What does this mean for ProGet users?
Honestly, not much really… but that’s the whole point. While this change is pretty significant for us (thanks to the major changes in .NET 5), I didn’t want ProGet users to notice any functional differences. The software will be installed and upgraded just as before, and it will look and feel the same.
ProGet for Linux ships as a Docker container named proget. As of v5.3.12, that container now uses .NET Core and will soon be .NET 5-based. We are still shipping the Mono-based image, and if there are any problems, users can install progetmono instead. Some day, we’ll stop shipping new versions of the progetmono image.
ProGet for Windows users won’t notice a thing.
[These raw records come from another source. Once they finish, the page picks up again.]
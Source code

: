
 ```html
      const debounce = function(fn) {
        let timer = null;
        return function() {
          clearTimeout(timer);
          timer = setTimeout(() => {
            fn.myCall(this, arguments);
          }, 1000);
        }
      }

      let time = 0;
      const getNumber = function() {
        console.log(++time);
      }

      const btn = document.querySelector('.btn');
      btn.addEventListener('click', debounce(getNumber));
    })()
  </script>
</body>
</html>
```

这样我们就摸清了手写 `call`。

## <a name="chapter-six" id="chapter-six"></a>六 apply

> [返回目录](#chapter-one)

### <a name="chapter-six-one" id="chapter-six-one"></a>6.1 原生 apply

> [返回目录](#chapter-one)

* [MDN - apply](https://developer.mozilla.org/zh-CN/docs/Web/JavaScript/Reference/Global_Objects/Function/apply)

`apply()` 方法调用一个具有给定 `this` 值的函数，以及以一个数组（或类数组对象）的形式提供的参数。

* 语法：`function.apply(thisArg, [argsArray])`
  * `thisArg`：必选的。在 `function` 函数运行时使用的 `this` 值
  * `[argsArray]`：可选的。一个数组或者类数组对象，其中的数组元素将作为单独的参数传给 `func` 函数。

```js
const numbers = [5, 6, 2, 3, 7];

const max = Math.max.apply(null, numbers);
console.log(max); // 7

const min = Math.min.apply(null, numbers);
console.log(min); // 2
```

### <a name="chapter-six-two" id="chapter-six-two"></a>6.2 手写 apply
Perhaps in a year or two, in some major release of ProGet, we may require that a newer version of .NET is installed on the operating system. In that case, the Inedo Hub will prevent you from installing or upgrading until that requirement is met. Or, maybe we’ll use the “self-contained runtime” feature of .NET and ship with an embedded runtime.
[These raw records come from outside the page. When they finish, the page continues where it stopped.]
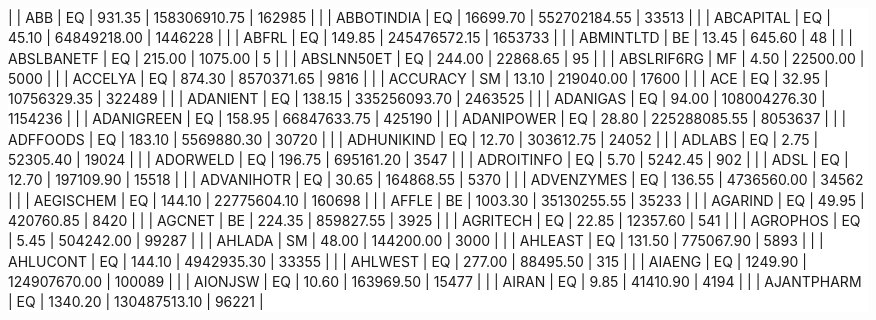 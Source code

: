 |  | ABB | EQ | 931.35 | 158306910.75 | 162985 |
|  | ABBOTINDIA | EQ | 16699.70 | 552702184.55 | 33513 |
|  | ABCAPITAL | EQ | 45.10 | 64849218.00 | 1446228 |
|  | ABFRL | EQ | 149.85 | 245476572.15 | 1653733 |
|  | ABMINTLTD | BE | 13.45 | 645.60 | 48 |
|  | ABSLBANETF | EQ | 215.00 | 1075.00 | 5 |
|  | ABSLNN50ET | EQ | 244.00 | 22868.65 | 95 |
|  | ABSLRIF6RG | MF | 4.50 | 22500.00 | 5000 |
|  | ACCELYA | EQ | 874.30 | 8570371.65 | 9816 |
|  | ACCURACY | SM | 13.10 | 219040.00 | 17600 |
|  | ACE | EQ | 32.95 | 10756329.35 | 322489 |
|  | ADANIENT | EQ | 138.15 | 335256093.70 | 2463525 |
|  | ADANIGAS | EQ | 94.00 | 108004276.30 | 1154236 |
|  | ADANIGREEN | EQ | 158.95 | 66847633.75 | 425190 |
|  | ADANIPOWER | EQ | 28.80 | 225288085.55 | 8053637 |
|  | ADFFOODS | EQ | 183.10 | 5569880.30 | 30720 |
|  | ADHUNIKIND | EQ | 12.70 | 303612.75 | 24052 |
|  | ADLABS | EQ | 2.75 | 52305.40 | 19024 |
|  | ADORWELD | EQ | 196.75 | 695161.20 | 3547 |
|  | ADROITINFO | EQ | 5.70 | 5242.45 | 902 |
|  | ADSL | EQ | 12.70 | 197109.90 | 15518 |
|  | ADVANIHOTR | EQ | 30.65 | 164868.55 | 5370 |
|  | ADVENZYMES | EQ | 136.55 | 4736560.00 | 34562 |
|  | AEGISCHEM | EQ | 144.10 | 22775604.10 | 160698 |
|  | AFFLE | BE | 1003.30 | 35130255.55 | 35233 |
|  | AGARIND | EQ | 49.95 | 420760.85 | 8420 |
|  | AGCNET | BE | 224.35 | 859827.55 | 3925 |
|  | AGRITECH | EQ | 22.85 | 12357.60 | 541 |
|  | AGROPHOS | EQ | 5.45 | 504242.00 | 99287 |
|  | AHLADA | SM | 48.00 | 144200.00 | 3000 |
|  | AHLEAST | EQ | 131.50 | 775067.90 | 5893 |
|  | AHLUCONT | EQ | 144.10 | 4942935.30 | 33355 |
|  | AHLWEST | EQ | 277.00 | 88495.50 | 315 |
|  | AIAENG | EQ | 1249.90 | 124907670.00 | 100089 |
|  | AIONJSW | EQ | 10.60 | 163969.50 | 15477 |
|  | AIRAN | EQ | 9.85 | 41410.90 | 4194 |
|  | AJANTPHARM | EQ | 1340.20 | 130487513.10 | 96221 |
What’s the point of .NET Core / .NET 5 then?
For one, we don’t have a choice: Microsoft has made it clear that .NET Core / .NET 5 is the only supported path going forward. The sooner we stop using the to-be-deprecated .NET Framework, the more flexibility you’ll have in deciding when to upgrade ProGet.
But the main benefit for us will be strong cross-platform capabilities across our other products, BuildMaster (CI/CD platform) and Otter (server configuration/provisioning). Both products have always integrated with Linux but being able to run on Linux will be a great option for our users.
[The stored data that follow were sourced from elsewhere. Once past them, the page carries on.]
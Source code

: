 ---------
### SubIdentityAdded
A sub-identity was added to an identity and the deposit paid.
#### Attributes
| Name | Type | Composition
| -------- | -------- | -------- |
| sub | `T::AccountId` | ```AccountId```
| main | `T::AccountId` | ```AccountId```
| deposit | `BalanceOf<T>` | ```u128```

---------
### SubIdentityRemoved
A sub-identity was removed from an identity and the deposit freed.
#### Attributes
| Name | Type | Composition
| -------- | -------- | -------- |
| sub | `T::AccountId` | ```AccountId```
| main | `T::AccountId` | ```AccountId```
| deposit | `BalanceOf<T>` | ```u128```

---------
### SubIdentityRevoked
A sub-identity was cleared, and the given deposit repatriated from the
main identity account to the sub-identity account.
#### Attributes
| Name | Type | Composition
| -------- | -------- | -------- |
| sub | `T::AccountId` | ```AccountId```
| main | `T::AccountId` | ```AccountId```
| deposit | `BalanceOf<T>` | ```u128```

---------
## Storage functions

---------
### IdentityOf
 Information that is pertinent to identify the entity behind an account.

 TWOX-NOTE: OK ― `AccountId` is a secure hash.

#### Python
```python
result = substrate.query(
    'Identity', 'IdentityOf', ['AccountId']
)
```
.NET Core / .NET 5 should also bring improved stability and performance for our ProGet for Linux users. Unfortunately, Mono’s frequent regressions and “quirkiness” often translated to a poor user experience, and we’d often scramble to find a workaround or submit a patch to the Mono project to fix it.
In fact, this instability was one of the main reasons I hesitated to ship BuildMaster and Otter on Linux. Technically it wasn’t that hard to get running on Mono, but I just didn’t trust the platform, especially for production-critical systems. It’s going to be a much different story for .NET Core / .NET 5 on Linux.
What happens next?
.NET 5 is a big deal, and it’s important that you think about migrating to post-.NET Framework versions sooner rather than later.
We’ve been planning to do this for a long while now, and shipping ProGet for Linux via .NET Core 3.1 is the first public milestone. There were several non-public milestones we had to cross, including migrating many of our supporting libraries.
After ProGet, we’ll move on to Otter; this will be another big step, in part because it will also involve making the Inedo Agent be cross-platform as well. I’m hoping we’ll be able to ship Otter for Linux before .NET 5 day (November 10). And finally, we’ll focus on BuildMaster for Linux.
This is quite a journey for us, and we’ll be sharing the steps and missteps in our own migration, as well as talking about how we’re making all these behind-the-scenes changes without users noticing. Well except you, the readers of these blog posts.